I just returned from Memphis, Tennessee presenting at the Harvard Project Zero Perspectives conference where I delivered two hands-on and interactive arts integration workshops that incorporated concepts like “teaching for understanding” and “thinking routines” to help make learning visible. Along the way, I heard some great keynote addresses from Harvard researchers.
Thinking routines are designed to bring how and why we think into the foreground. For example, when a students answers a math problem, we should investigate his or her process on how they arrived at the answer. So, even if an answer is incorrect, both student and teacher can learn a lot from exploring and articulating the thought process behind the answer. This is kind of a radical idea: the thinking, in some ways, is more important or as equally important as the correct answer. Thinking routines abound and here is a link to them for your own use: Thinking Routines.
One new one that I learned is called MYST and I like it because it involves reflective practice for teachers – the core of my educational philosophy. Here are the key elements of MYST with some of my notes:
Me: How do I make my own thinking visible?
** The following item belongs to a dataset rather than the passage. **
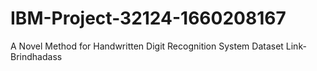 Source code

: # IBM-Project-32124-1660208167
A Novel Method for Handwritten Digit Recognition System
Dataset Link- Brindhadass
- Look around your classroom. Where and how have you placed key vocabulary, class rules, lesson outcomes, agendas, art, etc.? Why is this important and what message does it send to your students?
- If you asked your students to describe what’s important to you, as their teacher, about learning, what do you think they would tell you? How would they know?
- When teaching a lesson, how do you invite students into your thought process? In your subject area, do you go beyond the lesson explore at least of the few deeper areas of learning and how they not only are important but how they relate to you? The Connect-Extend-Challenge Routine is great for this.
You: How do I make my students’ thinking visible?
- Do students have the opportunity to create art, writing, mock-ups, blueprints, etc. in content areas?
- How are these artifacts displayed and featured?
- Do students have the opportunity to share how and why they made the creative decisions and choices involved in the project?
- Do students have a basic portfolio and documentation of their creative and visible work in all content areas?
- Are you giving students the opportunity to use “thinking language” that goes deeper than the correct answer? Are you asking them questions like “What makes you say that?”
Space: How is space in the classroom organized to help facilitate thinking?
- Do students have space to collaborate and move around?
- Is your classroom cluttered with stuff that isn’t relevant to thinking and learning?
- Are your displays static or do they change to create curiosity, involvement and interaction?
- What role do your students have in designing the classroom? Should they have one?
Time: How do I give thinking time? How does thinking develop over time?
- As and educator, do you have a reflective practice?
- Do you take five minutes in the morning before your students enter to center yourself and gather your thoughts?
- At the end of the day, do you take a few moments to review highlights, challenges, breakthroughs, triumphs and breakdowns?
- Are you objective and rational in your self-assessment or are you your toughest critic?
- In what areas could you use better organization and thinking routines?
To very loosely paraphrase Harvard researcher David Perkins: “We have routines for meals, recess, bell schedules, etc. but when it comes to thinking, the most important activity we engage in, we have no visible routines.” I think that’s fascinating. So many areas of our lives are organized around routines EXCEPT thinking. Food for thought.